Sería un error que el debate electoral en Andalucía se centrara en una posible alianza con Vox y no en lo mucho que se juega la región en los comicios

Alfonso Fernández Mañueco toma posesión hoy como presidente de Castilla y León con varios miembros de Vox en su Gobierno, incluido el vicepresidente. El nuevo líder del PP, Alberto Núñez Feijóo, no estará en el acto institucional y con ello intenta evitar que las relaciones con el partido que lidera Santiago Abascal monopolicen la atención en las primeras semanas en el cargo, un tiempo en el que necesariamente debe marcar cuáles son sus prioridades estratégicas y en el que debe dejar claro que el principal partido de la oposición y el que se sitúa a su derecha son dos realidades políticamente diferentes. En este sentido, la ausencia de Feijóo del acto de hoy en Valladolid es perfectamente explicable y encaja sin estridencias en el mensaje que quiere lanzar. El PP y Vox han pactado en Castilla y León por una cuestión de pura aritmética parlamentaria, porque el PSOE se ha negado desde el primer momento a contemplar un pacto de investidura que lo hubiera evitado y porque un partido que cuenta con el apoyo de un sector importante del electorado no puede ser demonizado ni sometido a cordones sanitarios.
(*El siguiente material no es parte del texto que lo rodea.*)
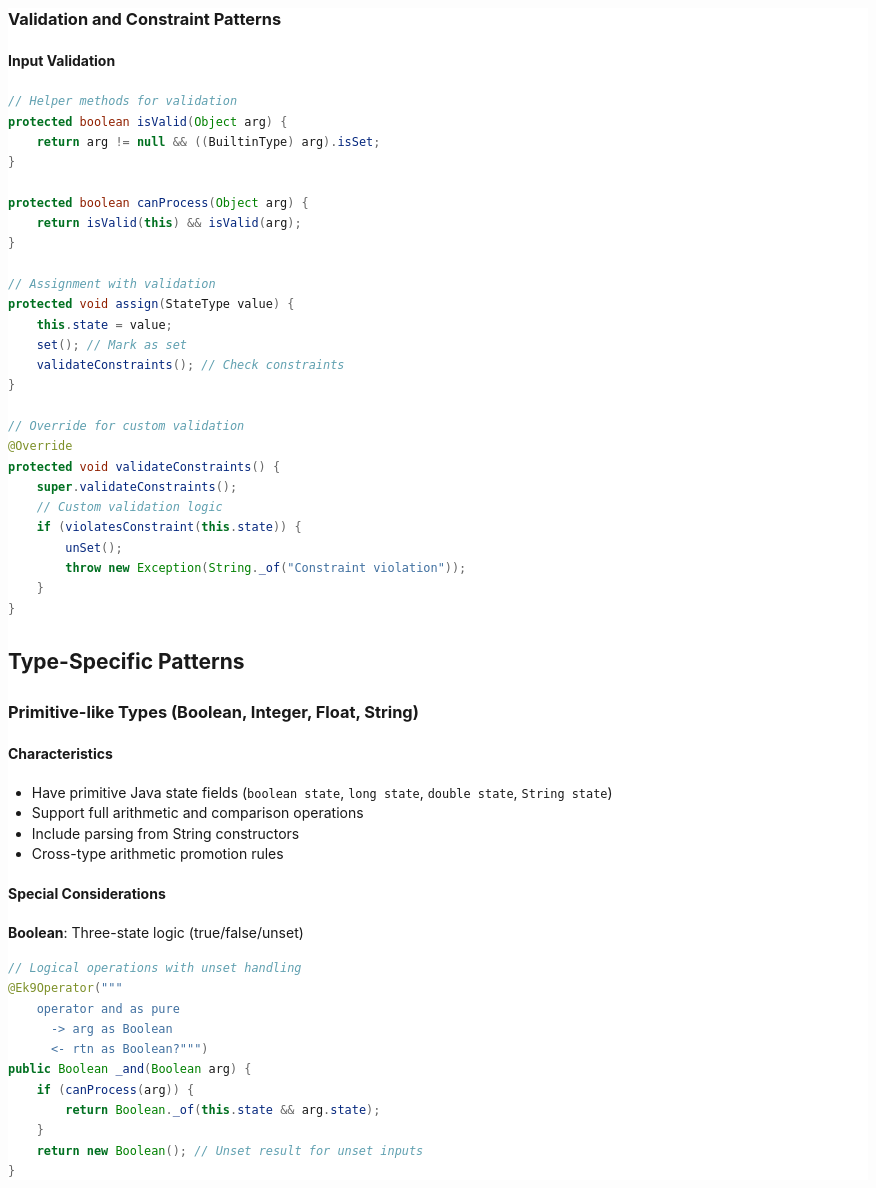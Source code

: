 ### Validation and Constraint Patterns

#### Input Validation
```java
// Helper methods for validation
protected boolean isValid(Object arg) {
    return arg != null && ((BuiltinType) arg).isSet;
}

protected boolean canProcess(Object arg) {
    return isValid(this) && isValid(arg);
}

// Assignment with validation
protected void assign(StateType value) {
    this.state = value;
    set(); // Mark as set
    validateConstraints(); // Check constraints
}

// Override for custom validation
@Override
protected void validateConstraints() {
    super.validateConstraints();
    // Custom validation logic
    if (violatesConstraint(this.state)) {
        unSet();
        throw new Exception(String._of("Constraint violation"));
    }
}
```

## Type-Specific Patterns

### Primitive-like Types (Boolean, Integer, Float, String)

#### Characteristics
- Have primitive Java state fields (`boolean state`, `long state`, `double state`, `String state`)
- Support full arithmetic and comparison operations
- Include parsing from String constructors
- Cross-type arithmetic promotion rules

#### Special Considerations

**Boolean**: Three-state logic (true/false/unset)
```java
// Logical operations with unset handling
@Ek9Operator("""
    operator and as pure
      -> arg as Boolean
      <- rtn as Boolean?""")
public Boolean _and(Boolean arg) {
    if (canProcess(arg)) {
        return Boolean._of(this.state && arg.state);
    }
    return new Boolean(); // Unset result for unset inputs
}
```
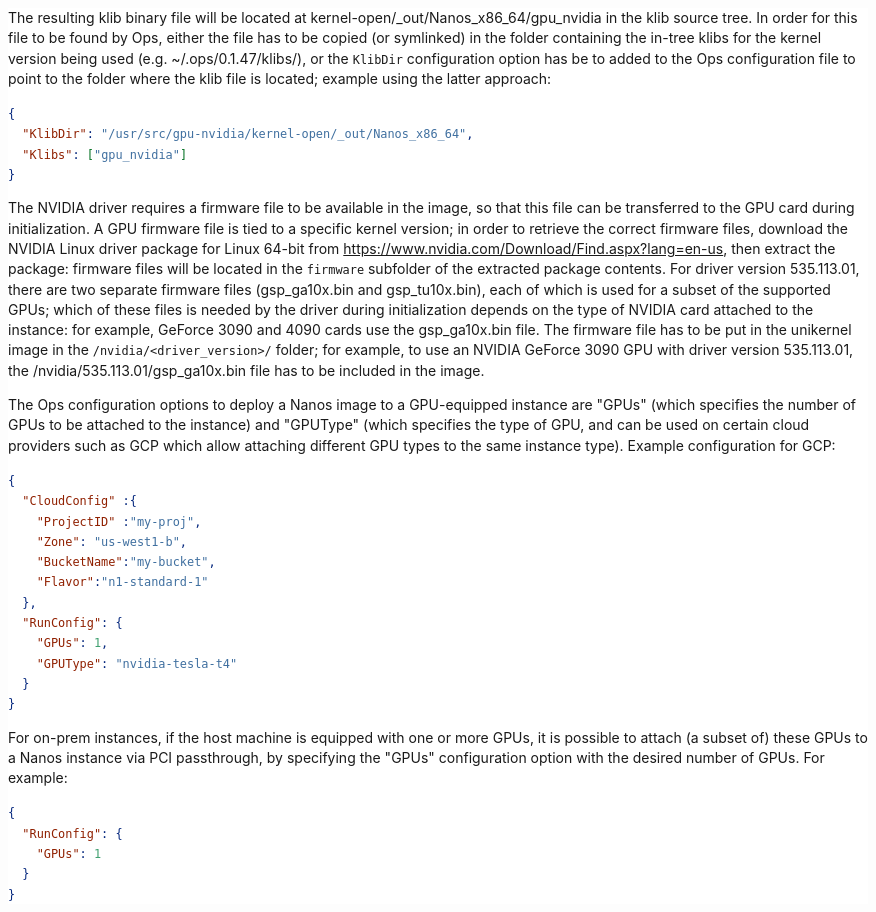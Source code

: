 The resulting klib binary file will be located at kernel-open/_out/Nanos_x86_64/gpu_nvidia in the klib source tree. In order for this file to be found by Ops, either the file has to be copied (or symlinked) in the folder containing the in-tree klibs for the kernel version being used (e.g. ~/.ops/0.1.47/klibs/), or the `KlibDir` configuration option has be to added to the Ops configuration file to point to the folder where the klib file is located; example using the latter approach:

```json
{
  "KlibDir": "/usr/src/gpu-nvidia/kernel-open/_out/Nanos_x86_64",
  "Klibs": ["gpu_nvidia"]
}
```

The NVIDIA driver requires a firmware file to be available in the image, so that this file can be transferred to the GPU card during initialization. A GPU firmware file is tied to a specific kernel version; in order to retrieve the correct firmware files, download the NVIDIA Linux driver package for Linux 64-bit from <https://www.nvidia.com/Download/Find.aspx?lang=en-us>, then extract the package: firmware files will be located in the `firmware` subfolder of the extracted package contents. For driver version 535.113.01, there are two separate firmware files (gsp_ga10x.bin and gsp_tu10x.bin), each of which is used for a subset of the supported GPUs; which of these files is needed by the driver during initialization depends on the type of NVIDIA card attached to the instance: for example, GeForce 3090 and 4090 cards use the gsp_ga10x.bin file. The firmware file has to be put in the unikernel image in the `/nvidia/<driver_version>/` folder; for example, to use an NVIDIA GeForce 3090 GPU with driver version 535.113.01, the /nvidia/535.113.01/gsp_ga10x.bin file has to be included in the image.

The Ops configuration options to deploy a Nanos image to a GPU-equipped instance are "GPUs" (which specifies the number of GPUs to be attached to the instance) and "GPUType" (which specifies the type of GPU, and can be used on certain cloud providers such as GCP which allow attaching different GPU types to the same instance type). Example configuration for GCP:

```json
{
  "CloudConfig" :{
    "ProjectID" :"my-proj",
    "Zone": "us-west1-b",
    "BucketName":"my-bucket",
    "Flavor":"n1-standard-1"
  },
  "RunConfig": {
    "GPUs": 1,
    "GPUType": "nvidia-tesla-t4"
  }
}
```

For on-prem instances, if the host machine is equipped with one or more GPUs, it is possible to attach (a subset of) these GPUs to a Nanos instance via PCI passthrough, by specifying the "GPUs" configuration option with the desired number of GPUs. For example:

```json
{
  "RunConfig": {
    "GPUs": 1
  }
}
```
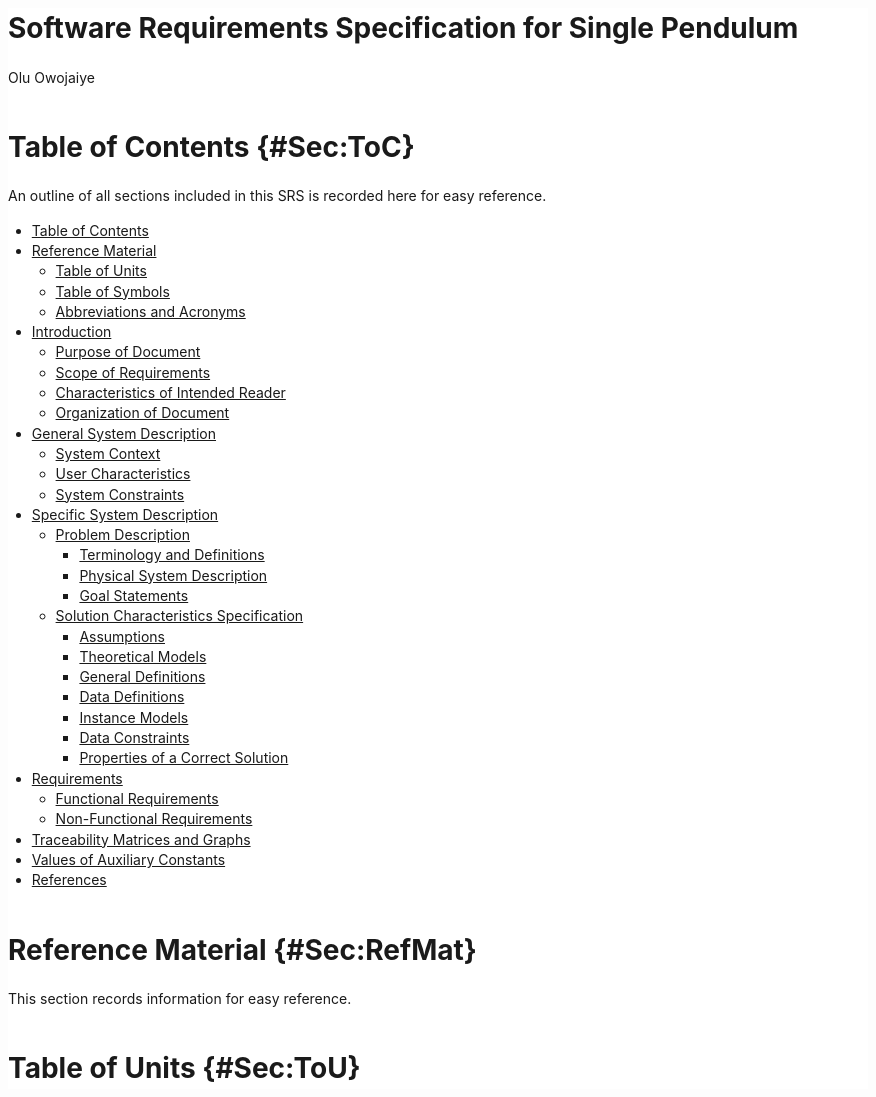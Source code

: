# Software Requirements Specification for Single Pendulum

Olu Owojaiye

# Table of Contents {#Sec:ToC}

An outline of all sections included in this SRS is recorded here for easy reference.

- [Table of Contents](#Sec:ToC)
- [Reference Material](#Sec:RefMat)
  - [Table of Units](#Sec:ToU)
  - [Table of Symbols](#Sec:ToS)
  - [Abbreviations and Acronyms](#Sec:TAbbAcc)
- [Introduction](#Sec:Intro)
  - [Purpose of Document](#Sec:DocPurpose)
  - [Scope of Requirements](#Sec:ReqsScope)
  - [Characteristics of Intended Reader](#Sec:ReaderChars)
  - [Organization of Document](#Sec:DocOrg)
- [General System Description](#Sec:GenSysDesc)
  - [System Context](#Sec:SysContext)
  - [User Characteristics](#Sec:UserChars)
  - [System Constraints](#Sec:SysConstraints)
- [Specific System Description](#Sec:SpecSystDesc)
  - [Problem Description](#Sec:ProbDesc)
    - [Terminology and Definitions](#Sec:TermDefs)
    - [Physical System Description](#Sec:PhysSyst)
    - [Goal Statements](#Sec:GoalStmt)
  - [Solution Characteristics Specification](#Sec:SolCharSpec)
    - [Assumptions](#Sec:Assumps)
    - [Theoretical Models](#Sec:TMs)
    - [General Definitions](#Sec:GDs)
    - [Data Definitions](#Sec:DDs)
    - [Instance Models](#Sec:IMs)
    - [Data Constraints](#Sec:DataConstraints)
    - [Properties of a Correct Solution](#Sec:CorSolProps)
- [Requirements](#Sec:Requirements)
  - [Functional Requirements](#Sec:FRs)
  - [Non-Functional Requirements](#Sec:NFRs)
- [Traceability Matrices and Graphs](#Sec:TraceMatrices)
- [Values of Auxiliary Constants](#Sec:AuxConstants)
- [References](#Sec:References)

# Reference Material {#Sec:RefMat}

This section records information for easy reference.

# Table of Units {#Sec:ToU}
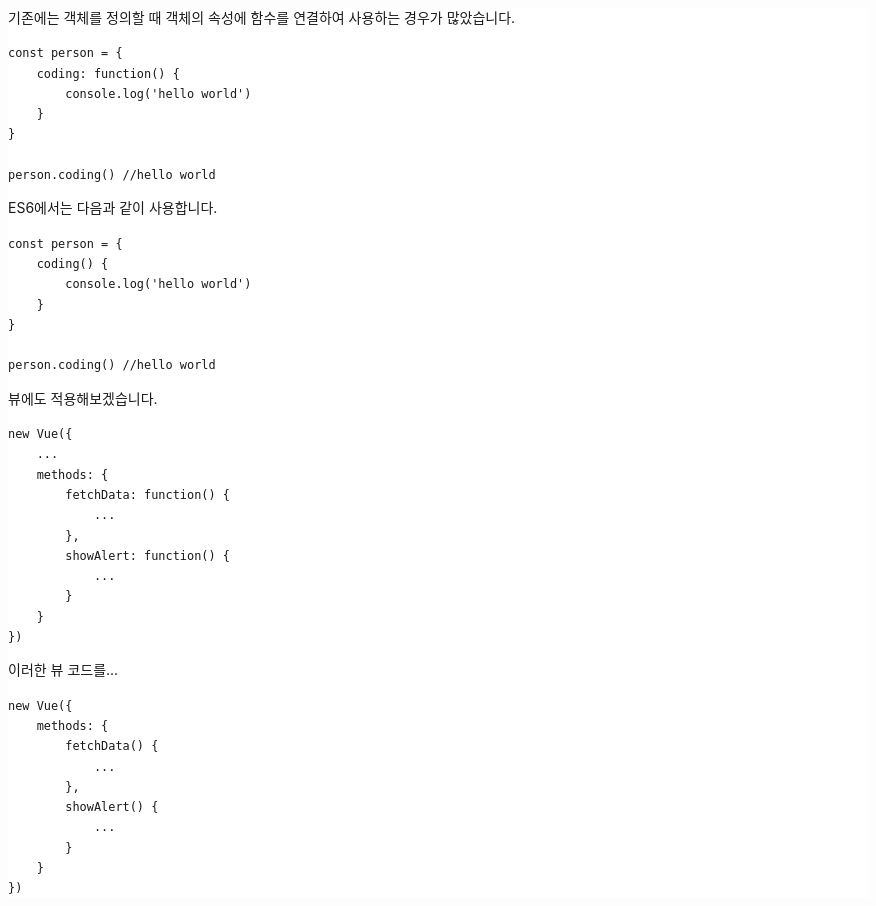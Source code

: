 기존에는 객체를 정의할 때 객체의 속성에 함수를 연결하여 사용하는 경우가 많았습니다.

```
const person = {
	coding: function() {
		console.log('hello world')
	}
}

person.coding()	//hello world

```

ES6에서는 다음과 같이 사용합니다.

```
const person = {
	coding() {
		console.log('hello world')
	}
}

person.coding()	//hello world

```

뷰에도 적용해보겠습니다.

```
new Vue({
	...
	methods: {
		fetchData: function() {
			...
		},
		showAlert: function() {
			...
		}
	}
})

```

이러한 뷰 코드를...

```
new Vue({
	methods: {
		fetchData() {
			...
		},
		showAlert() {
			...
		}
	}
})
```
Conviene tener claros estos principios cuando en Andalucía se abre un periodo electoral en el que sería un error que la discusión quedara monopolizada por un posible acuerdo entre el PP y Vox y no por lo mucho que la región se juega en unos comicios que se van a celebrar en un momento muy delicado de nuestra vida económica y social y con la necesidad de que Andalucía salga de una vez del furgón de cola de todos los indicadores nacionales de bienestar. Los pactos deben de quedar para cuando las urnas determinen las posibilidades que hay encima de la mesa. Y no se debe condenar a priori ni dar por hecha ninguna opción en un país en el que el Gobierno de la nación está sustentado por fuerzas que niegan la propia existencia de España. Caer en falsos debates sería una equivocación de consecuencias muy negativas.